(Collected data)
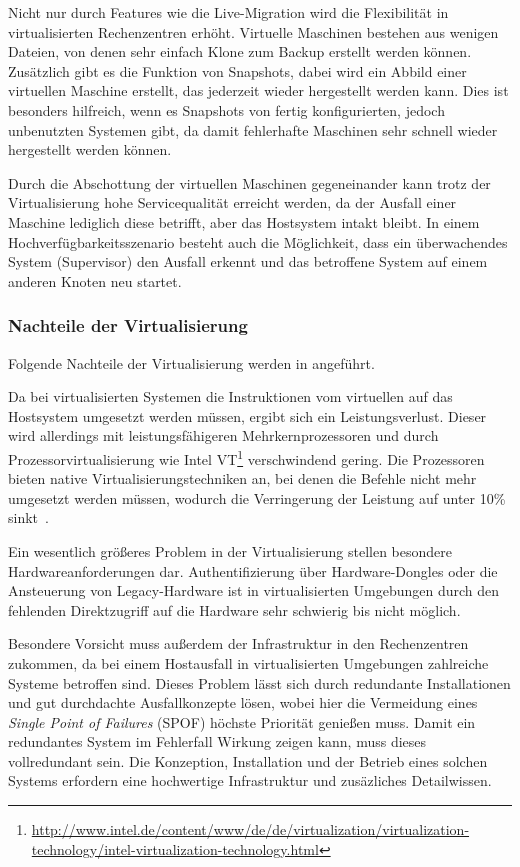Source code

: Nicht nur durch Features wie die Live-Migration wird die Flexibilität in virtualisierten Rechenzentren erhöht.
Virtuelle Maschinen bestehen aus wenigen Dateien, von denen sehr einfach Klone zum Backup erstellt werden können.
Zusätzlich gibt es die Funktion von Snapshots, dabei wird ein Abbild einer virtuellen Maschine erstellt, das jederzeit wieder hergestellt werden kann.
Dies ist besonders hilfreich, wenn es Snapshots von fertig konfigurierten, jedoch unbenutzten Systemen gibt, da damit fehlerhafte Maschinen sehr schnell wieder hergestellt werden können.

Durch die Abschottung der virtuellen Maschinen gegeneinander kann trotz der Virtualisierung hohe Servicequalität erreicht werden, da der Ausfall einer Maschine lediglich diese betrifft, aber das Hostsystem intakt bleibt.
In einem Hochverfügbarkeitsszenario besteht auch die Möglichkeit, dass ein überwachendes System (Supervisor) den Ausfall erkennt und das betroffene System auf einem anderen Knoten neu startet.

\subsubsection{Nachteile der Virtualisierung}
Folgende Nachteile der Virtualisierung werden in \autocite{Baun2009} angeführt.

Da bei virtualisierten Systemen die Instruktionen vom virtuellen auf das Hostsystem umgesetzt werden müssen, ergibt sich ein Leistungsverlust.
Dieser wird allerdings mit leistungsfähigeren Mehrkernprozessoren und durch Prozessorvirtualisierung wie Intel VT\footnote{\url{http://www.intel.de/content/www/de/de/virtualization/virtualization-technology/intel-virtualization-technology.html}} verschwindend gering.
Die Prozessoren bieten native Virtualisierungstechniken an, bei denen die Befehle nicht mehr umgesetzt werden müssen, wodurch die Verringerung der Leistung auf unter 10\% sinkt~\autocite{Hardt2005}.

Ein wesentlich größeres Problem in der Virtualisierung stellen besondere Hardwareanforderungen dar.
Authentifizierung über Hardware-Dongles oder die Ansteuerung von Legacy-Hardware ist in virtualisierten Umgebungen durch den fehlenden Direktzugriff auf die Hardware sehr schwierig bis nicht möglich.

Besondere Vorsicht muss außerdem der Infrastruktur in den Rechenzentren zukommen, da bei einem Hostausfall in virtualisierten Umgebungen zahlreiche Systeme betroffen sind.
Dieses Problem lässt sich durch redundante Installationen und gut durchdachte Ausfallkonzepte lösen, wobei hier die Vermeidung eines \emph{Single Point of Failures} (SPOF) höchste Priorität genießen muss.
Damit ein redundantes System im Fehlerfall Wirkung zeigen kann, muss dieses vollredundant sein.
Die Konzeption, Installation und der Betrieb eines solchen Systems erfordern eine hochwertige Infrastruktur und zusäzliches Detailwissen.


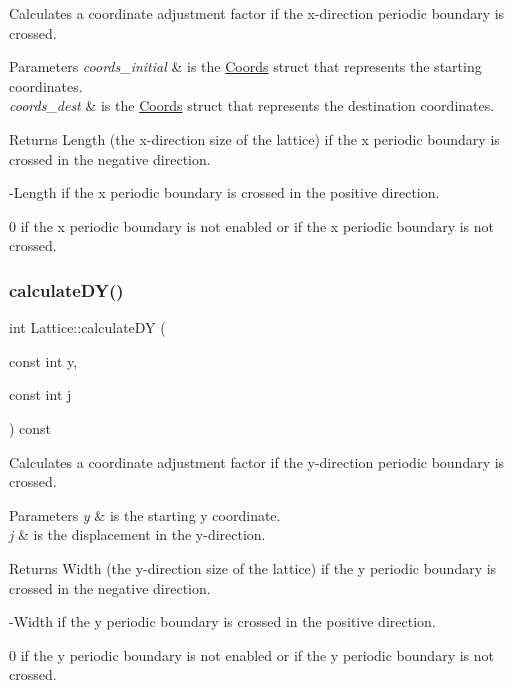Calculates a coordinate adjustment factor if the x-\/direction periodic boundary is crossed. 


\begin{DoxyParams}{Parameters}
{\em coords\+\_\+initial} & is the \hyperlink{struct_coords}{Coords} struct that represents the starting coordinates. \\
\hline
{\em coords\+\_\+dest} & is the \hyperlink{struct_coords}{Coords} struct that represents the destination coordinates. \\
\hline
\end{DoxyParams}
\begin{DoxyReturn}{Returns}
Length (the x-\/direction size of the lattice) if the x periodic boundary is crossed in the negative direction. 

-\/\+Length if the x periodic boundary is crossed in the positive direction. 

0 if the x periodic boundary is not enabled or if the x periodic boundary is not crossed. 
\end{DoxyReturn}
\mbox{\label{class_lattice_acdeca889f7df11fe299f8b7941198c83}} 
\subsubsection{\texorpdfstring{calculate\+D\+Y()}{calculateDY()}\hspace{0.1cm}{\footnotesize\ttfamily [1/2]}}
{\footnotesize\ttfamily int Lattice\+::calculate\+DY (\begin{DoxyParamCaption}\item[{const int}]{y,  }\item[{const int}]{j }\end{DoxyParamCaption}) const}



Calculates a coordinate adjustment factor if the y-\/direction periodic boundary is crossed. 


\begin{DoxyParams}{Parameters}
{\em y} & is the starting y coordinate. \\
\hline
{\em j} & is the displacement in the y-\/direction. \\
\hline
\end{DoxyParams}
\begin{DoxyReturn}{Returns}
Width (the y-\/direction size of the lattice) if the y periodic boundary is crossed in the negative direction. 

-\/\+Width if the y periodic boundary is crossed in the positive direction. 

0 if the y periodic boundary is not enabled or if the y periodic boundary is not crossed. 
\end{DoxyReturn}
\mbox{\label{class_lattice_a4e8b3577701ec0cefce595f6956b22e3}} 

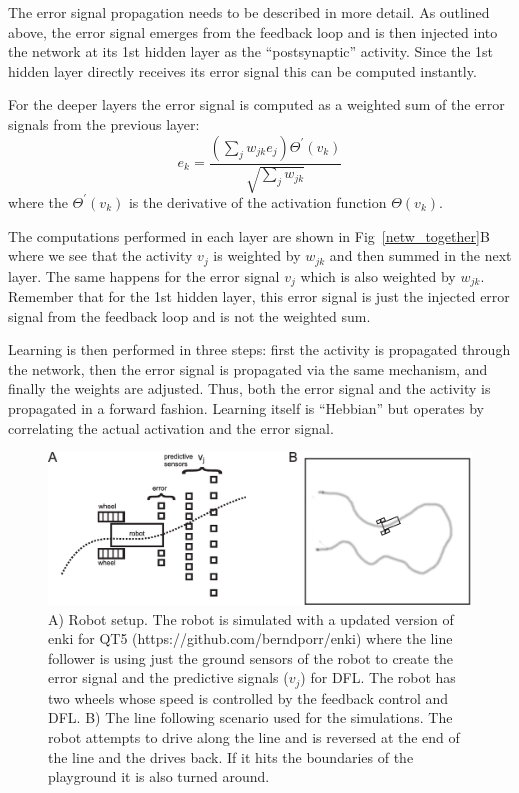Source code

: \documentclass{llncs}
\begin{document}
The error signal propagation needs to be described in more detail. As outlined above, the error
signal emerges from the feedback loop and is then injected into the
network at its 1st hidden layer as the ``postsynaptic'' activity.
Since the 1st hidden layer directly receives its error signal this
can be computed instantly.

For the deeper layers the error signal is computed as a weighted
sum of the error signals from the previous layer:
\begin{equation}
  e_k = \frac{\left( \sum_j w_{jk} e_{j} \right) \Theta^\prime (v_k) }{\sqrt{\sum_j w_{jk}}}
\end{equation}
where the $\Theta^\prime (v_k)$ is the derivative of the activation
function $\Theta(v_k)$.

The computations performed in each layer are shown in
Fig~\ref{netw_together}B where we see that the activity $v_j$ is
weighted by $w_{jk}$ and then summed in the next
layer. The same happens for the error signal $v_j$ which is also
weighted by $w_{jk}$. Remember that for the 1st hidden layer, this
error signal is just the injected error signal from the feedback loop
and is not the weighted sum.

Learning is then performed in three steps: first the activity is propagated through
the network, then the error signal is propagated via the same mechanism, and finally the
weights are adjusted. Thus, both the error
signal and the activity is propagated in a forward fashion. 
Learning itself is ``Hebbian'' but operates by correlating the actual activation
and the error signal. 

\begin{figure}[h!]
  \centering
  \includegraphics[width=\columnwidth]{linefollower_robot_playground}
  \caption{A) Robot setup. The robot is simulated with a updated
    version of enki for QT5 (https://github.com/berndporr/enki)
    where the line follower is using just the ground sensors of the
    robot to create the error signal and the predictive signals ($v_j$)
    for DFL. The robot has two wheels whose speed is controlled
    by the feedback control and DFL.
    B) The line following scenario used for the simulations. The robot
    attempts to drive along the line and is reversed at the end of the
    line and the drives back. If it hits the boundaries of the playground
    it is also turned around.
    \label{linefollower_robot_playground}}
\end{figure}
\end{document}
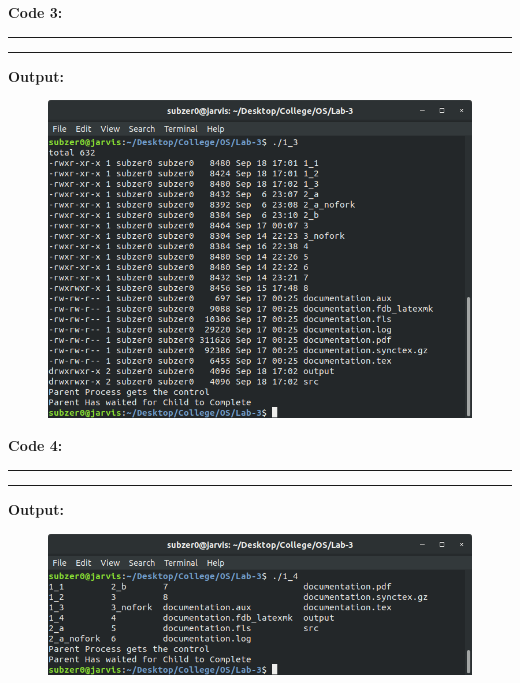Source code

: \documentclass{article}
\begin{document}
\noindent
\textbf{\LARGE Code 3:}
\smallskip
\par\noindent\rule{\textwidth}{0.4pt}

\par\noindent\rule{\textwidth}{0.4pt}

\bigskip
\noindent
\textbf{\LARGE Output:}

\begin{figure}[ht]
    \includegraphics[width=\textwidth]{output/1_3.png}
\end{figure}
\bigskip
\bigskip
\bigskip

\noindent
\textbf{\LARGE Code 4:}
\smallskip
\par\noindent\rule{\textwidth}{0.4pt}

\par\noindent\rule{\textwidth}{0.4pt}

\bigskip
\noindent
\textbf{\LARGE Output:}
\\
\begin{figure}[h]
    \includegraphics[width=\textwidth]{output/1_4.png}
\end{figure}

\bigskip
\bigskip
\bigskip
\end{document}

What needs to be done >> With pictures excluded, the data must be transcribed in full and to the letter.

Result of this exercise >>
Source code

: Nicht nur durch Features wie die Live-Migration wird die Flexibilität in virtualisierten Rechenzentren erhöht.
Virtuelle Maschinen bestehen aus wenigen Dateien, von denen sehr einfach Klone zum Backup erstellt werden können.
Zusätzlich gibt es die Funktion von Snapshots, dabei wird ein Abbild einer virtuellen Maschine erstellt, das jederzeit wieder hergestellt werden kann.
Dies ist besonders hilfreich, wenn es Snapshots von fertig konfigurierten, jedoch unbenutzten Systemen gibt, da damit fehlerhafte Maschinen sehr schnell wieder hergestellt werden können.

Durch die Abschottung der virtuellen Maschinen gegeneinander kann trotz der Virtualisierung hohe Servicequalität erreicht werden, da der Ausfall einer Maschine lediglich diese betrifft, aber das Hostsystem intakt bleibt.
In einem Hochverfügbarkeitsszenario besteht auch die Möglichkeit, dass ein überwachendes System (Supervisor) den Ausfall erkennt und das betroffene System auf einem anderen Knoten neu startet.

\subsubsection{Nachteile der Virtualisierung}
Folgende Nachteile der Virtualisierung werden in \autocite{Baun2009} angeführt.

Da bei virtualisierten Systemen die Instruktionen vom virtuellen auf das Hostsystem umgesetzt werden müssen, ergibt sich ein Leistungsverlust.
Dieser wird allerdings mit leistungsfähigeren Mehrkernprozessoren und durch Prozessorvirtualisierung wie Intel VT\footnote{\url{http://www.intel.de/content/www/de/de/virtualization/virtualization-technology/intel-virtualization-technology.html}} verschwindend gering.
Die Prozessoren bieten native Virtualisierungstechniken an, bei denen die Befehle nicht mehr umgesetzt werden müssen, wodurch die Verringerung der Leistung auf unter 10\% sinkt~\autocite{Hardt2005}.

Ein wesentlich größeres Problem in der Virtualisierung stellen besondere Hardwareanforderungen dar.
Authentifizierung über Hardware-Dongles oder die Ansteuerung von Legacy-Hardware ist in virtualisierten Umgebungen durch den fehlenden Direktzugriff auf die Hardware sehr schwierig bis nicht möglich.

Besondere Vorsicht muss außerdem der Infrastruktur in den Rechenzentren zukommen, da bei einem Hostausfall in virtualisierten Umgebungen zahlreiche Systeme betroffen sind.
Dieses Problem lässt sich durch redundante Installationen und gut durchdachte Ausfallkonzepte lösen, wobei hier die Vermeidung eines \emph{Single Point of Failures} (SPOF) höchste Priorität genießen muss.
Damit ein redundantes System im Fehlerfall Wirkung zeigen kann, muss dieses vollredundant sein.
Die Konzeption, Installation und der Betrieb eines solchen Systems erfordern eine hochwertige Infrastruktur und zusäzliches Detailwissen.


Calculates a coordinate adjustment factor if the x-\/direction periodic boundary is crossed. 


\begin{DoxyParams}{Parameters}
{\em coords\+\_\+initial} & is the \hyperlink{struct_coords}{Coords} struct that represents the starting coordinates. \\
\hline
{\em coords\+\_\+dest} & is the \hyperlink{struct_coords}{Coords} struct that represents the destination coordinates. \\
\hline
\end{DoxyParams}
\begin{DoxyReturn}{Returns}
Length (the x-\/direction size of the lattice) if the x periodic boundary is crossed in the negative direction. 

-\/\+Length if the x periodic boundary is crossed in the positive direction. 

0 if the x periodic boundary is not enabled or if the x periodic boundary is not crossed. 
\end{DoxyReturn}
\mbox{\label{class_lattice_acdeca889f7df11fe299f8b7941198c83}} 
\subsubsection{\texorpdfstring{calculate\+D\+Y()}{calculateDY()}\hspace{0.1cm}{\footnotesize\ttfamily [1/2]}}
{\footnotesize\ttfamily int Lattice\+::calculate\+DY (\begin{DoxyParamCaption}\item[{const int}]{y,  }\item[{const int}]{j }\end{DoxyParamCaption}) const}



Calculates a coordinate adjustment factor if the y-\/direction periodic boundary is crossed. 


\begin{DoxyParams}{Parameters}
{\em y} & is the starting y coordinate. \\
\hline
{\em j} & is the displacement in the y-\/direction. \\
\hline
\end{DoxyParams}
\begin{DoxyReturn}{Returns}
Width (the y-\/direction size of the lattice) if the y periodic boundary is crossed in the negative direction. 

-\/\+Width if the y periodic boundary is crossed in the positive direction. 

0 if the y periodic boundary is not enabled or if the y periodic boundary is not crossed. 
\end{DoxyReturn}
\mbox{\label{class_lattice_a4e8b3577701ec0cefce595f6956b22e3}} 

Source code

: \documentclass{llncs}
\begin{document}
The error signal propagation needs to be described in more detail. As outlined above, the error
signal emerges from the feedback loop and is then injected into the
network at its 1st hidden layer as the ``postsynaptic'' activity.
Since the 1st hidden layer directly receives its error signal this
can be computed instantly.

For the deeper layers the error signal is computed as a weighted
sum of the error signals from the previous layer:
\begin{equation}
  e_k = \frac{\left( \sum_j w_{jk} e_{j} \right) \Theta^\prime (v_k) }{\sqrt{\sum_j w_{jk}}}
\end{equation}
where the $\Theta^\prime (v_k)$ is the derivative of the activation
function $\Theta(v_k)$.

The computations performed in each layer are shown in
Fig~\ref{netw_together}B where we see that the activity $v_j$ is
weighted by $w_{jk}$ and then summed in the next
layer. The same happens for the error signal $v_j$ which is also
weighted by $w_{jk}$. Remember that for the 1st hidden layer, this
error signal is just the injected error signal from the feedback loop
and is not the weighted sum.

Learning is then performed in three steps: first the activity is propagated through
the network, then the error signal is propagated via the same mechanism, and finally the
weights are adjusted. Thus, both the error
signal and the activity is propagated in a forward fashion. 
Learning itself is ``Hebbian'' but operates by correlating the actual activation
and the error signal. 

\begin{figure}[h!]
  \centering
  \includegraphics[width=\columnwidth]{linefollower_robot_playground}
  \caption{A) Robot setup. The robot is simulated with a updated
    version of enki for QT5 (https://github.com/berndporr/enki)
    where the line follower is using just the ground sensors of the
    robot to create the error signal and the predictive signals ($v_j$)
    for DFL. The robot has two wheels whose speed is controlled
    by the feedback control and DFL.
    B) The line following scenario used for the simulations. The robot
    attempts to drive along the line and is reversed at the end of the
    line and the drives back. If it hits the boundaries of the playground
    it is also turned around.
    \label{linefollower_robot_playground}}
\end{figure}
\end{document}
Source code

: \documentclass{article}
\begin{document}
\noindent
\textbf{\LARGE Code 3:}
\smallskip
\par\noindent\rule{\textwidth}{0.4pt}

\par\noindent\rule{\textwidth}{0.4pt}

\bigskip
\noindent
\textbf{\LARGE Output:}

\begin{figure}[ht]
    \includegraphics[width=\textwidth]{output/1_3.png}
\end{figure}
\bigskip
\bigskip
\bigskip

\noindent
\textbf{\LARGE Code 4:}
\smallskip
\par\noindent\rule{\textwidth}{0.4pt}

\par\noindent\rule{\textwidth}{0.4pt}

\bigskip
\noindent
\textbf{\LARGE Output:}
\\
\begin{figure}[h]
    \includegraphics[width=\textwidth]{output/1_4.png}
\end{figure}

\bigskip
\bigskip
\bigskip
\end{document}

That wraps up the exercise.